**Aim of the task:** Search the data below for "documentclass"; list each line that holds it.

**Data for this exercise:**
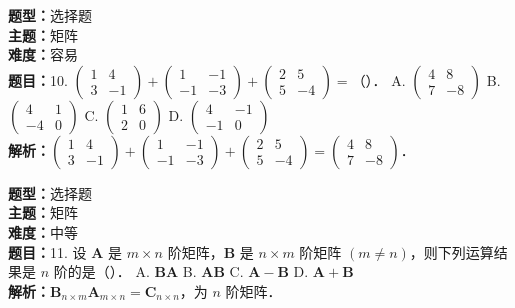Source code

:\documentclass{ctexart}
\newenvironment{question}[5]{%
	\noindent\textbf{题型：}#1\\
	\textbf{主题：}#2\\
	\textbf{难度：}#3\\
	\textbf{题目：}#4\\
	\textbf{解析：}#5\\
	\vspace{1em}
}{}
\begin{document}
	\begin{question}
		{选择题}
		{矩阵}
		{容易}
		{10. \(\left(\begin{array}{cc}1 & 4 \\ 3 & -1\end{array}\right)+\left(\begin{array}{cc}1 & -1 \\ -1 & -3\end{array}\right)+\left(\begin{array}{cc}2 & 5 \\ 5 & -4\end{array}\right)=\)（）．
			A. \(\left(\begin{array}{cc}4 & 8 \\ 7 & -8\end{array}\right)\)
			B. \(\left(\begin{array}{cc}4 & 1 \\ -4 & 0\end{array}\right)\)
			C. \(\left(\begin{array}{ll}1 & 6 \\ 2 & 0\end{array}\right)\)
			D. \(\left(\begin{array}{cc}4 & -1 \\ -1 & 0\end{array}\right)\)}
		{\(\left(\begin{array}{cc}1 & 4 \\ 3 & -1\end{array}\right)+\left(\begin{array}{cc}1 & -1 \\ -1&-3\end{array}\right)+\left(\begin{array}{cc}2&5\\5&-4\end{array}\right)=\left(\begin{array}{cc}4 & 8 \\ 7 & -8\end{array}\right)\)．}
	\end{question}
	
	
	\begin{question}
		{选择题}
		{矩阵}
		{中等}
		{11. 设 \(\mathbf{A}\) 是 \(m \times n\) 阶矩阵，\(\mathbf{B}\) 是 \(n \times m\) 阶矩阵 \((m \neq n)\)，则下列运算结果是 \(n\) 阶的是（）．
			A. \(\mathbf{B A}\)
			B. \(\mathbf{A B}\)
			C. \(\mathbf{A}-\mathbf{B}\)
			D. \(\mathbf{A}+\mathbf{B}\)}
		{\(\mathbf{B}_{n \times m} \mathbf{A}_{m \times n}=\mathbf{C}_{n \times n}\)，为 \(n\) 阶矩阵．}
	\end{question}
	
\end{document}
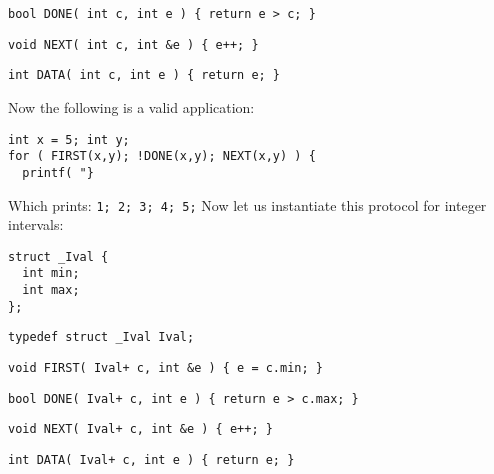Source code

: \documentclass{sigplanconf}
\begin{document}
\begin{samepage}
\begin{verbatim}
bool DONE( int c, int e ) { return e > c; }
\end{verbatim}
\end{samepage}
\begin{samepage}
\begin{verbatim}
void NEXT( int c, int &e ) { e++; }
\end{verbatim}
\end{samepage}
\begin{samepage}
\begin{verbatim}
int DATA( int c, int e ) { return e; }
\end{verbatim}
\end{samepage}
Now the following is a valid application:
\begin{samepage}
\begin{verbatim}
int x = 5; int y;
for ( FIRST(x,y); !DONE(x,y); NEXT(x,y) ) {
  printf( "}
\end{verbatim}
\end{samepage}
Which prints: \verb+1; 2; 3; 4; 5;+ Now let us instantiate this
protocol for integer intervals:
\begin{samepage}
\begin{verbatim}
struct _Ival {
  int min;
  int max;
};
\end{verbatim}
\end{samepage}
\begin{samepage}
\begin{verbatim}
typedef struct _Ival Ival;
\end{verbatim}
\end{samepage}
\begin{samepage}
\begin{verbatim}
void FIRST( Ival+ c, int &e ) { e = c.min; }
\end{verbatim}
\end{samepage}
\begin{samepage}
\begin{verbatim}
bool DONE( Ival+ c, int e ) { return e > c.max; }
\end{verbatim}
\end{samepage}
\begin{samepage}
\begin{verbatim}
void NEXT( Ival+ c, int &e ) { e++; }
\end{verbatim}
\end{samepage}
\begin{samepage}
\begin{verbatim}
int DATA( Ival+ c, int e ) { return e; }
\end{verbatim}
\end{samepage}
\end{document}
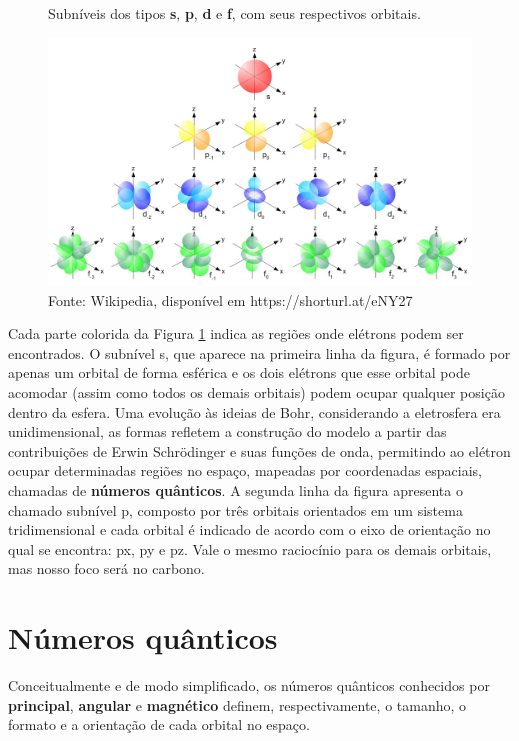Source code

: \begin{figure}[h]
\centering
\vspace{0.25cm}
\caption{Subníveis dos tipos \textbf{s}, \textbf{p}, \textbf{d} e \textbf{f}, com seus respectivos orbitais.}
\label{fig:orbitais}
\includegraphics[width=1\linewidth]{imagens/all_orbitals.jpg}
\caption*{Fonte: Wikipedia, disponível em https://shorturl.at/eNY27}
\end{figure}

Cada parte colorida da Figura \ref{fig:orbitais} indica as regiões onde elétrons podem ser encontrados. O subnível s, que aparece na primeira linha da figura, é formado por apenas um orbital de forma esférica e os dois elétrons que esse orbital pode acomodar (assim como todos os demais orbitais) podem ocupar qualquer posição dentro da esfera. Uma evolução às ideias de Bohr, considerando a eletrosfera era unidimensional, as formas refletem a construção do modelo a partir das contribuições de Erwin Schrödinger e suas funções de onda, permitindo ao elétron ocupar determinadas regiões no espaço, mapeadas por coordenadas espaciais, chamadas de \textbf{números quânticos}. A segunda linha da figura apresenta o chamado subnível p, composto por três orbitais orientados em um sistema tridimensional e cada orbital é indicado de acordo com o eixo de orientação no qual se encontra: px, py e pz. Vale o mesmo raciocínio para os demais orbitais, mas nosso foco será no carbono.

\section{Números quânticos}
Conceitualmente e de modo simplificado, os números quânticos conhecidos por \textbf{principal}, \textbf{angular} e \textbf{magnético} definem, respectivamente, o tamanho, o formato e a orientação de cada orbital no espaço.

**Output below:**
:\documentclass{ctexart}
: \documentclass{sigplanconf}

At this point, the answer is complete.